Data to examine Block Start
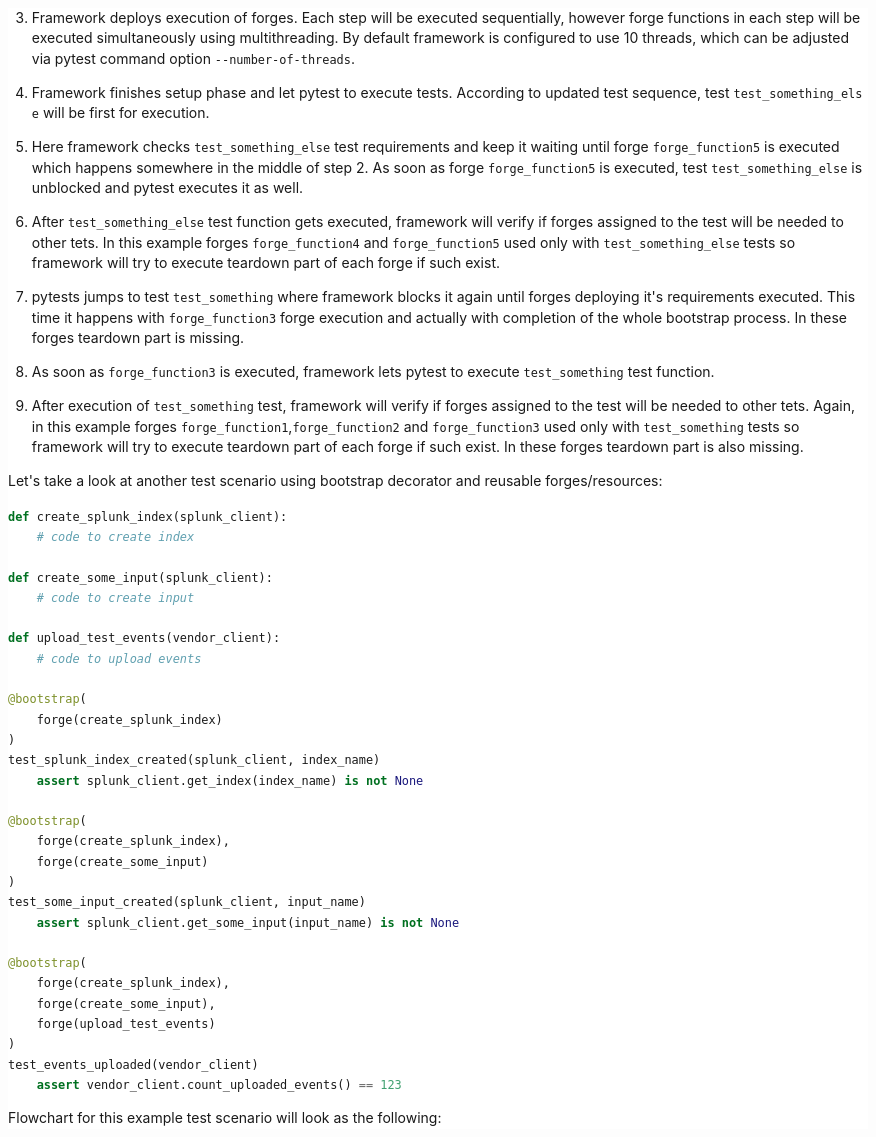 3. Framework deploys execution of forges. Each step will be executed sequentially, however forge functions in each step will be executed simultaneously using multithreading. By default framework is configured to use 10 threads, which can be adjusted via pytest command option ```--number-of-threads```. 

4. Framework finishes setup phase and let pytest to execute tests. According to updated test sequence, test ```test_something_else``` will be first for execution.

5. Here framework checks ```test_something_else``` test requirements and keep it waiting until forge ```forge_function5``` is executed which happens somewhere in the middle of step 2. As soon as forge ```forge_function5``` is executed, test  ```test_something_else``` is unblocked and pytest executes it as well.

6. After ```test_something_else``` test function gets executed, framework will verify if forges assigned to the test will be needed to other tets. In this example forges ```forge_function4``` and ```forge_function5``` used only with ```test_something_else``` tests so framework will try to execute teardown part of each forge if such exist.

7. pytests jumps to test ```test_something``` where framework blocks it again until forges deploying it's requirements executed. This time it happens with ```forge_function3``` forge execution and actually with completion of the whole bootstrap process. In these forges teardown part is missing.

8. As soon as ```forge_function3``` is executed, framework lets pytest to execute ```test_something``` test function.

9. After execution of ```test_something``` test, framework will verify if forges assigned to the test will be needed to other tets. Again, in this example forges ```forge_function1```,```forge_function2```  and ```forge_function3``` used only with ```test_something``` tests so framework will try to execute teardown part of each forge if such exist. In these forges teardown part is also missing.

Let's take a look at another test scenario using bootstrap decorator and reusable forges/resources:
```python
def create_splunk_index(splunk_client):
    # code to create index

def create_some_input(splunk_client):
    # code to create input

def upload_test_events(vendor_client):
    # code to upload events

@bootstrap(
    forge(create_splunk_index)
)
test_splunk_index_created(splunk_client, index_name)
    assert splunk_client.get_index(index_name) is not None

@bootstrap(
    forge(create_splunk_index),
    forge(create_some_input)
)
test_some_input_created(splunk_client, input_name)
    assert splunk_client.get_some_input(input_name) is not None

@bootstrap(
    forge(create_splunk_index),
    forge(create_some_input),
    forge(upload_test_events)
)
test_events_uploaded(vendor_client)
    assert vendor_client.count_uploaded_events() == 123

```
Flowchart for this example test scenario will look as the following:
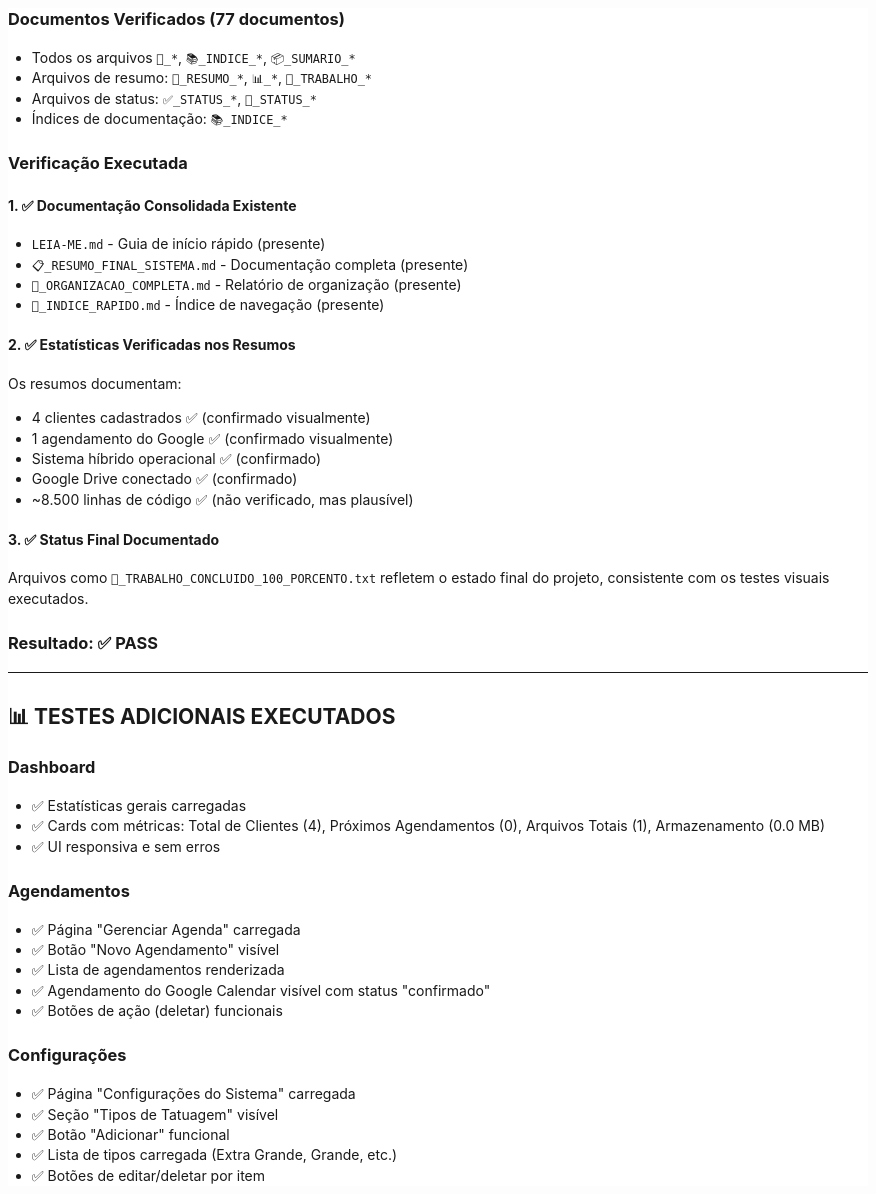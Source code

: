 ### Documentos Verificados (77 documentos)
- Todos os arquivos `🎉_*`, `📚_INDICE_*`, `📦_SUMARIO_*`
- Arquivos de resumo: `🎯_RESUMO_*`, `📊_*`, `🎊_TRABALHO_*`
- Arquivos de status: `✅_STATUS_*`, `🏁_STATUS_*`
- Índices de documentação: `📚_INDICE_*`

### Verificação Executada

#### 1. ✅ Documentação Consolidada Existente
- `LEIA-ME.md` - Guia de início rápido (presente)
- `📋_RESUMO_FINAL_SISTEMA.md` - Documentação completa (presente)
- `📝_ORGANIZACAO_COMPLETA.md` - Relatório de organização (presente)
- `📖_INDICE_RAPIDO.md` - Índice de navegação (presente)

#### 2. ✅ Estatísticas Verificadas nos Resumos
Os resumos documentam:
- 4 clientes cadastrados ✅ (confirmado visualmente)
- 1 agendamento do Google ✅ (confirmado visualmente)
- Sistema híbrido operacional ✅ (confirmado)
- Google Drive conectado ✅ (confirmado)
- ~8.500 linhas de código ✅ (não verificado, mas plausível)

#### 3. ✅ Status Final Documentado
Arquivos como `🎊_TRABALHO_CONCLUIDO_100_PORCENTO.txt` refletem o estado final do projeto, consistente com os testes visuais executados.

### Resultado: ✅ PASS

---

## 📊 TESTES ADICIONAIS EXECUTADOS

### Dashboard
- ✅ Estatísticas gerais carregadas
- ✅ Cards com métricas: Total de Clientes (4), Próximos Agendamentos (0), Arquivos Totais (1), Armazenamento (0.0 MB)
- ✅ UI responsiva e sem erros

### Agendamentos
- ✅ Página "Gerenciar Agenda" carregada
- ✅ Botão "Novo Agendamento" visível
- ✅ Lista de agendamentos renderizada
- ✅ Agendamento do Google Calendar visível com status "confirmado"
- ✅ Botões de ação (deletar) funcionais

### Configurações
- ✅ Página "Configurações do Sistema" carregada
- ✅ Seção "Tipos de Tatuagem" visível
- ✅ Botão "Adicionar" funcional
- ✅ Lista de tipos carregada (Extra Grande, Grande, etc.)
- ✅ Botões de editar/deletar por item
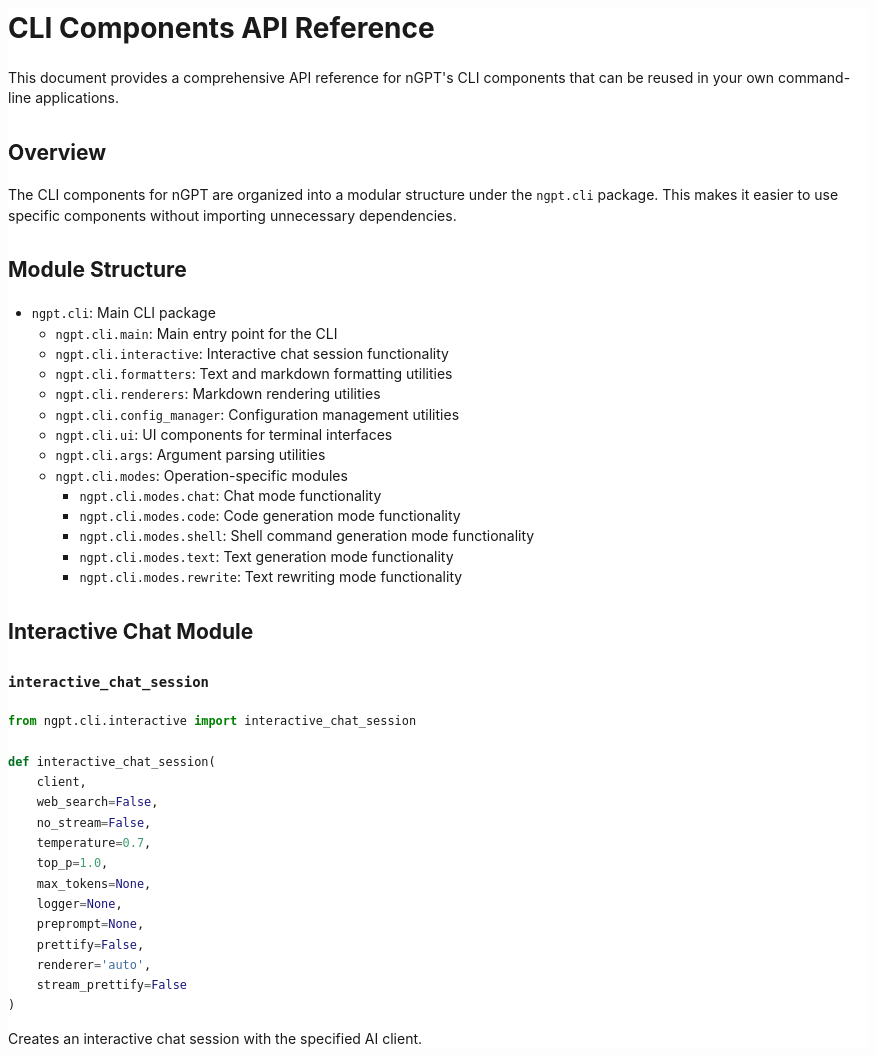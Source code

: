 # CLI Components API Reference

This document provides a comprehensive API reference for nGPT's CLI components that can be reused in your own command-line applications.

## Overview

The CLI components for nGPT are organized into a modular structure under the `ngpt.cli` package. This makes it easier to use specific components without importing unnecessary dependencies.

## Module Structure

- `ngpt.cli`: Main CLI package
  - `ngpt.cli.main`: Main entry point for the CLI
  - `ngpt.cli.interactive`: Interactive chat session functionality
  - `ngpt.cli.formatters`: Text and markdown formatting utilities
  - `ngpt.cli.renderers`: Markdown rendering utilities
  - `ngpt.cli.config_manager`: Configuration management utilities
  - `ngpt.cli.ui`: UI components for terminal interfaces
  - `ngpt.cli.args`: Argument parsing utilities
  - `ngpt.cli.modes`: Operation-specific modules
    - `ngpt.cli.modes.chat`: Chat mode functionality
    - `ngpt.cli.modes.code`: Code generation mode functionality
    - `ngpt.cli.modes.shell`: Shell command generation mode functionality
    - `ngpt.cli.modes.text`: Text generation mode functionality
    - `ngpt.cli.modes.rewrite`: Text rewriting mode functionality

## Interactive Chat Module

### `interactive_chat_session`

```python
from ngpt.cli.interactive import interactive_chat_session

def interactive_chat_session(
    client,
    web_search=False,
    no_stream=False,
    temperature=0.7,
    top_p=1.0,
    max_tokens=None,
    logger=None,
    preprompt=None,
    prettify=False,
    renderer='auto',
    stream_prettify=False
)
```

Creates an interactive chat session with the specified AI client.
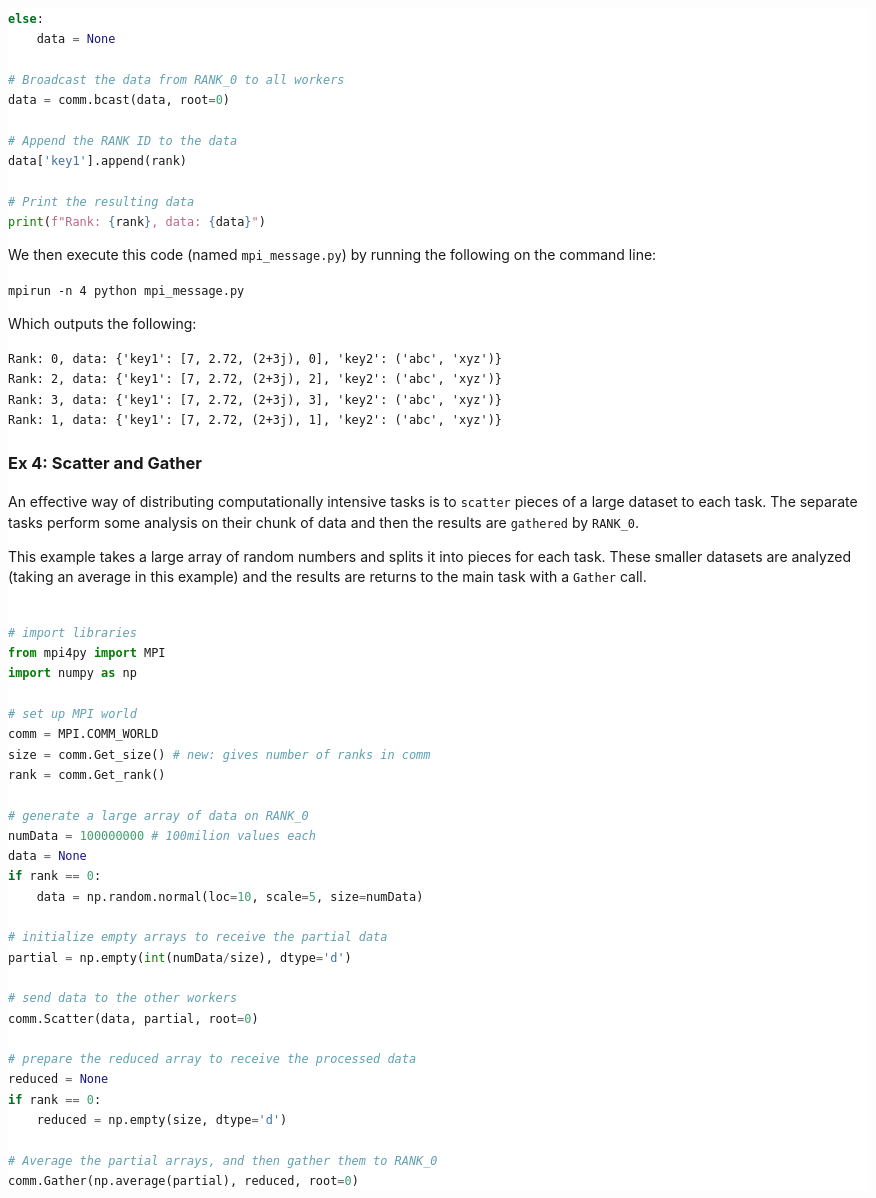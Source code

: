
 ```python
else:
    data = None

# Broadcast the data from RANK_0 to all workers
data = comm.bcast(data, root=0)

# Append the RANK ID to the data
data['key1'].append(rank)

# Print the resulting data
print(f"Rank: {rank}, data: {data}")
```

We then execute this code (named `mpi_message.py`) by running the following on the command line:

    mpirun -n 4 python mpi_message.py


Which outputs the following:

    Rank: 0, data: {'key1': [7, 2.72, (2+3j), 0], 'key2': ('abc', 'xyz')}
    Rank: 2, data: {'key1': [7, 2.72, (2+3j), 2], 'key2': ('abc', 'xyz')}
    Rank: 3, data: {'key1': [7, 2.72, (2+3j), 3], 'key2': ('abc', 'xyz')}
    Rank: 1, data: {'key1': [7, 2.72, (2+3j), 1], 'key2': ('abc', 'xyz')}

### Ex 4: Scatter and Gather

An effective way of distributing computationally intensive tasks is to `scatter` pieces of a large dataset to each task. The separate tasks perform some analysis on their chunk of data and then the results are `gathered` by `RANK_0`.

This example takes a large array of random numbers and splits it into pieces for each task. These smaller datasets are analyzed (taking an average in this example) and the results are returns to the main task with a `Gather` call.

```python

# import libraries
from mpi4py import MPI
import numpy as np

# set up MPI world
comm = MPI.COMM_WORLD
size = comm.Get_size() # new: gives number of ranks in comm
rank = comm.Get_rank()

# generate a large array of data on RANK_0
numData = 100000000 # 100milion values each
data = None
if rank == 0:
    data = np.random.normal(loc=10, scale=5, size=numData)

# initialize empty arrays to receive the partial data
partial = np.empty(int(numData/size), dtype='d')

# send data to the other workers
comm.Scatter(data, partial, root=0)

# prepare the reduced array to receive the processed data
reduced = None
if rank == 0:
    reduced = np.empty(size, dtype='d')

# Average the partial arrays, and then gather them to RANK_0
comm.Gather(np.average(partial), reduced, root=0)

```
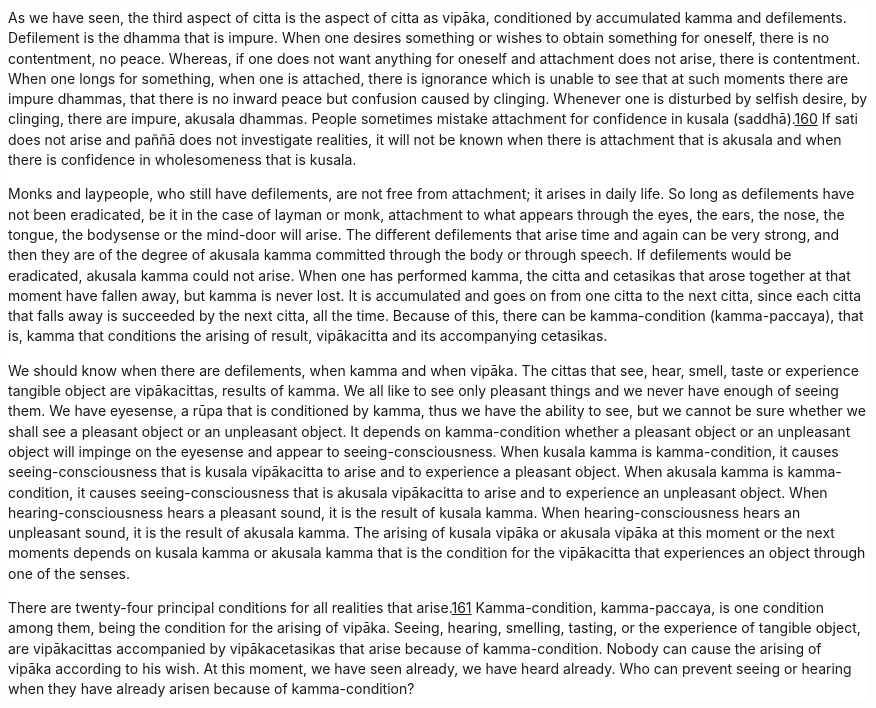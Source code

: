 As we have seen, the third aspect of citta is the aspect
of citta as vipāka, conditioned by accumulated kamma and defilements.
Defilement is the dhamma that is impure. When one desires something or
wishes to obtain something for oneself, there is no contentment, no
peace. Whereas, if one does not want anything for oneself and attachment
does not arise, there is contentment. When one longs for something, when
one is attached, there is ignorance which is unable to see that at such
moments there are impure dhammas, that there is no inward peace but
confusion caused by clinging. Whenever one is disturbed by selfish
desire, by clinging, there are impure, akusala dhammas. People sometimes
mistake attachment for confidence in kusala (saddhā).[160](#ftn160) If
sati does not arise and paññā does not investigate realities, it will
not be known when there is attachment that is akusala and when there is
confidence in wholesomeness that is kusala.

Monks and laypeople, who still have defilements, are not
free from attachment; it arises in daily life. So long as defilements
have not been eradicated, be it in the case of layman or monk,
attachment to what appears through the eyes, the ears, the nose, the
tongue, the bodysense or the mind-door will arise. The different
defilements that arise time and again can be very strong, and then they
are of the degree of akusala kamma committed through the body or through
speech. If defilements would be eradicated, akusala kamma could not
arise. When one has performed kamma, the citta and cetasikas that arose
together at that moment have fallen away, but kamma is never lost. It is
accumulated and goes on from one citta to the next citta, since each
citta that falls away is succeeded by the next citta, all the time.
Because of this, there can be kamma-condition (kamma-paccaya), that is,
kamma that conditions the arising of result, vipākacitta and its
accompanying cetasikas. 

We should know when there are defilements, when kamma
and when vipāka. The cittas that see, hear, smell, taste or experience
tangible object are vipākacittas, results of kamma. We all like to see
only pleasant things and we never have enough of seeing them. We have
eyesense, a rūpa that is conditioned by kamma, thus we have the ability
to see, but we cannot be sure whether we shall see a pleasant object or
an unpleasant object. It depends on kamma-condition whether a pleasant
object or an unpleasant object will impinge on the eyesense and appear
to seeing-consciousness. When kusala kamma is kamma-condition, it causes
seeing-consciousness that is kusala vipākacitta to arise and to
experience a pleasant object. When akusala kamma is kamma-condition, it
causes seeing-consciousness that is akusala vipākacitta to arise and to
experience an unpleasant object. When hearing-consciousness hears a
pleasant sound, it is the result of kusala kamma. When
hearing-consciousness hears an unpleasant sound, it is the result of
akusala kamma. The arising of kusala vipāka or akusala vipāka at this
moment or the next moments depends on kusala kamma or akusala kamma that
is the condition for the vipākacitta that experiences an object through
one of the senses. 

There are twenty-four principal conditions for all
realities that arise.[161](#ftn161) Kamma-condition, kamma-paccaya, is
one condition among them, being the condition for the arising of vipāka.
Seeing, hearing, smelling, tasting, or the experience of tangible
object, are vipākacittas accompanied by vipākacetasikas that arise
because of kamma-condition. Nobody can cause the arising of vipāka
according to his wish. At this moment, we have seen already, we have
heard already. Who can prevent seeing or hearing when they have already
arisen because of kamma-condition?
Data to examine Block End
__About this exercise__
Only the lines from the start of the records through the line containing "4. Framework finishes" should be repeated, word for word, with the pictures left out.

__Exercise answer__
 3. Framework deploys execution of forges. Each step will be executed sequentially, however forge functions in each step will be executed simultaneously using multithreading. By default framework is configured to use 10 threads, which can be adjusted via pytest command option ```--number-of-threads```. 

4. Framework finishes setup phase and let pytest to execute tests. According to updated test sequence, test ```test_something_else``` will be first for execution.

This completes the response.